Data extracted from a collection
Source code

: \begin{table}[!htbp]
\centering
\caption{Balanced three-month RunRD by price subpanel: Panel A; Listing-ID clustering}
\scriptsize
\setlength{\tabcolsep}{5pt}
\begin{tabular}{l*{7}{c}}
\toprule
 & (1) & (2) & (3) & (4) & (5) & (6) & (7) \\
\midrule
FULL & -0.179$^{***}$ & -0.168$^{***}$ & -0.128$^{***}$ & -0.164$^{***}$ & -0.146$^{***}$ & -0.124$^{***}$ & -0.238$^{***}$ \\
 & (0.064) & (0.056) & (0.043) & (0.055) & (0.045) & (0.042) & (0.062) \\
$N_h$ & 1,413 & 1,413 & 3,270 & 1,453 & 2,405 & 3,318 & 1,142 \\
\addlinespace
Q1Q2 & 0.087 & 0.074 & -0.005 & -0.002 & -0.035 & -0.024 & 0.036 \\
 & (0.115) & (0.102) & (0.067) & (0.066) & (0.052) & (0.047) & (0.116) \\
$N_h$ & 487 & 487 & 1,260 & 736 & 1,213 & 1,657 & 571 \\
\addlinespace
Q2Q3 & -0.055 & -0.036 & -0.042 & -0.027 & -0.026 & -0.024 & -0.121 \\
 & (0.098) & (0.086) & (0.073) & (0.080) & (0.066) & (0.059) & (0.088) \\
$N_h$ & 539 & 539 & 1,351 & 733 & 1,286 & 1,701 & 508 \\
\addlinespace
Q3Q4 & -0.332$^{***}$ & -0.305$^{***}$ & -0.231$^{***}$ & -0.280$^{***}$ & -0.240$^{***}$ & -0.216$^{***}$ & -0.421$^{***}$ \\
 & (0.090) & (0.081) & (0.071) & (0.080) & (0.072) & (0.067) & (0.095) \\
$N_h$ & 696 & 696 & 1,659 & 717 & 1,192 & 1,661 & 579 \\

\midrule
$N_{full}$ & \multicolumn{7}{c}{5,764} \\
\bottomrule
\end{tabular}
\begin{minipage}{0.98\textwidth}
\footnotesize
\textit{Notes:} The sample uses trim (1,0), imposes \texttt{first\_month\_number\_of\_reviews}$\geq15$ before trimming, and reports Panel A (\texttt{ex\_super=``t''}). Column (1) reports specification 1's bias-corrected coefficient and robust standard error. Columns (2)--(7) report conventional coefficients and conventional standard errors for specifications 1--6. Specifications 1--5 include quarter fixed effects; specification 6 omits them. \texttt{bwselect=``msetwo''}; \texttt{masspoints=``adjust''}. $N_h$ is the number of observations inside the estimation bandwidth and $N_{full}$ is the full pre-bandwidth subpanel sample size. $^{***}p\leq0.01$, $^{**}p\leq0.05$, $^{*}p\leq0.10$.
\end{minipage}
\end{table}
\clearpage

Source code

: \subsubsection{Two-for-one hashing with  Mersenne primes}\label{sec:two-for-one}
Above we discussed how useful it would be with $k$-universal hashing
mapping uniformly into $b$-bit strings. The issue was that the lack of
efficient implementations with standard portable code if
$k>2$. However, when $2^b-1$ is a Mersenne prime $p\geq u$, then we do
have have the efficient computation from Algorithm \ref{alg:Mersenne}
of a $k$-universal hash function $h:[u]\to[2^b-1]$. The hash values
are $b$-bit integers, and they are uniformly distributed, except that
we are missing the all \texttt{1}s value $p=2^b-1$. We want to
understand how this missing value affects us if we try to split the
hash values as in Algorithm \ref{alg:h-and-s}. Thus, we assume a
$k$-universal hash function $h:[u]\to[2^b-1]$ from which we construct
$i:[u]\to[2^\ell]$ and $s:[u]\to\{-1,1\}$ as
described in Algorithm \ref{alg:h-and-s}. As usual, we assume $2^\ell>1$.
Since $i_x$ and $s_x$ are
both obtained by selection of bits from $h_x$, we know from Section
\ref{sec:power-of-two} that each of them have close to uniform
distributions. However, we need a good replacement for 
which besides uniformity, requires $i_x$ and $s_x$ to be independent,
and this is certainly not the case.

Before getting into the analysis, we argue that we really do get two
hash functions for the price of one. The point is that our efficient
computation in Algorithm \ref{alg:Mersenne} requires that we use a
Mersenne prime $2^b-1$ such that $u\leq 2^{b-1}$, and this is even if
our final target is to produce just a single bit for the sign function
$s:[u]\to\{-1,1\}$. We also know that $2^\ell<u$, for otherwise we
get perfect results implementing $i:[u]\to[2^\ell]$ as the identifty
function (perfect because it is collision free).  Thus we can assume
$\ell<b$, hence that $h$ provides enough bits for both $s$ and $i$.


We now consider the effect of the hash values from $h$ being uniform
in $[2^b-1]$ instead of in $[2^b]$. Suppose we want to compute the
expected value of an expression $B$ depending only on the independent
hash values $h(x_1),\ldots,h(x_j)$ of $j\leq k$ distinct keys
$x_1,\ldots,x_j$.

§ Activity
All the lines above should be written out once more, exactly.

§ Solution
Source code

: \begin{table}[!htbp]
\centering
\caption{Balanced three-month RunRD by price subpanel: Panel A; Listing-ID clustering}
\scriptsize
\setlength{\tabcolsep}{5pt}
\begin{tabular}{l*{7}{c}}
\toprule
 & (1) & (2) & (3) & (4) & (5) & (6) & (7) \\
\midrule
FULL & -0.179$^{***}$ & -0.168$^{***}$ & -0.128$^{***}$ & -0.164$^{***}$ & -0.146$^{***}$ & -0.124$^{***}$ & -0.238$^{***}$ \\
 & (0.064) & (0.056) & (0.043) & (0.055) & (0.045) & (0.042) & (0.062) \\
$N_h$ & 1,413 & 1,413 & 3,270 & 1,453 & 2,405 & 3,318 & 1,142 \\
\addlinespace
Q1Q2 & 0.087 & 0.074 & -0.005 & -0.002 & -0.035 & -0.024 & 0.036 \\
 & (0.115) & (0.102) & (0.067) & (0.066) & (0.052) & (0.047) & (0.116) \\
$N_h$ & 487 & 487 & 1,260 & 736 & 1,213 & 1,657 & 571 \\
\addlinespace
Q2Q3 & -0.055 & -0.036 & -0.042 & -0.027 & -0.026 & -0.024 & -0.121 \\
 & (0.098) & (0.086) & (0.073) & (0.080) & (0.066) & (0.059) & (0.088) \\
$N_h$ & 539 & 539 & 1,351 & 733 & 1,286 & 1,701 & 508 \\
\addlinespace
Q3Q4 & -0.332$^{***}$ & -0.305$^{***}$ & -0.231$^{***}$ & -0.280$^{***}$ & -0.240$^{***}$ & -0.216$^{***}$ & -0.421$^{***}$ \\
 & (0.090) & (0.081) & (0.071) & (0.080) & (0.072) & (0.067) & (0.095) \\
$N_h$ & 696 & 696 & 1,659 & 717 & 1,192 & 1,661 & 579 \\

\midrule
$N_{full}$ & \multicolumn{7}{c}{5,764} \\
\bottomrule
\end{tabular}
\begin{minipage}{0.98\textwidth}
\footnotesize
\textit{Notes:} The sample uses trim (1,0), imposes \texttt{first\_month\_number\_of\_reviews}$\geq15$ before trimming, and reports Panel A (\texttt{ex\_super=``t''}). Column (1) reports specification 1's bias-corrected coefficient and robust standard error. Columns (2)--(7) report conventional coefficients and conventional standard errors for specifications 1--6. Specifications 1--5 include quarter fixed effects; specification 6 omits them. \texttt{bwselect=``msetwo''}; \texttt{masspoints=``adjust''}. $N_h$ is the number of observations inside the estimation bandwidth and $N_{full}$ is the full pre-bandwidth subpanel sample size. $^{***}p\leq0.01$, $^{**}p\leq0.05$, $^{*}p\leq0.10$.
\end{minipage}
\end{table}
\clearpage

Source code

: \subsubsection{Two-for-one hashing with  Mersenne primes}\label{sec:two-for-one}
Above we discussed how useful it would be with $k$-universal hashing
mapping uniformly into $b$-bit strings. The issue was that the lack of
efficient implementations with standard portable code if
$k>2$. However, when $2^b-1$ is a Mersenne prime $p\geq u$, then we do
have have the efficient computation from Algorithm \ref{alg:Mersenne}
of a $k$-universal hash function $h:[u]\to[2^b-1]$. The hash values
are $b$-bit integers, and they are uniformly distributed, except that
we are missing the all \texttt{1}s value $p=2^b-1$. We want to
understand how this missing value affects us if we try to split the
hash values as in Algorithm \ref{alg:h-and-s}. Thus, we assume a
$k$-universal hash function $h:[u]\to[2^b-1]$ from which we construct
$i:[u]\to[2^\ell]$ and $s:[u]\to\{-1,1\}$ as
described in Algorithm \ref{alg:h-and-s}. As usual, we assume $2^\ell>1$.
Since $i_x$ and $s_x$ are
both obtained by selection of bits from $h_x$, we know from Section
\ref{sec:power-of-two} that each of them have close to uniform
distributions. However, we need a good replacement for 
which besides uniformity, requires $i_x$ and $s_x$ to be independent,
and this is certainly not the case.

Before getting into the analysis, we argue that we really do get two
hash functions for the price of one. The point is that our efficient
computation in Algorithm \ref{alg:Mersenne} requires that we use a
Mersenne prime $2^b-1$ such that $u\leq 2^{b-1}$, and this is even if
our final target is to produce just a single bit for the sign function
$s:[u]\to\{-1,1\}$. We also know that $2^\ell<u$, for otherwise we
get perfect results implementing $i:[u]\to[2^\ell]$ as the identifty
function (perfect because it is collision free).  Thus we can assume
$\ell<b$, hence that $h$ provides enough bits for both $s$ and $i$.


We now consider the effect of the hash values from $h$ being uniform
in $[2^b-1]$ instead of in $[2^b]$. Suppose we want to compute the
expected value of an expression $B$ depending only on the independent
hash values $h(x_1),\ldots,h(x_j)$ of $j\leq k$ distinct keys
$x_1,\ldots,x_j$.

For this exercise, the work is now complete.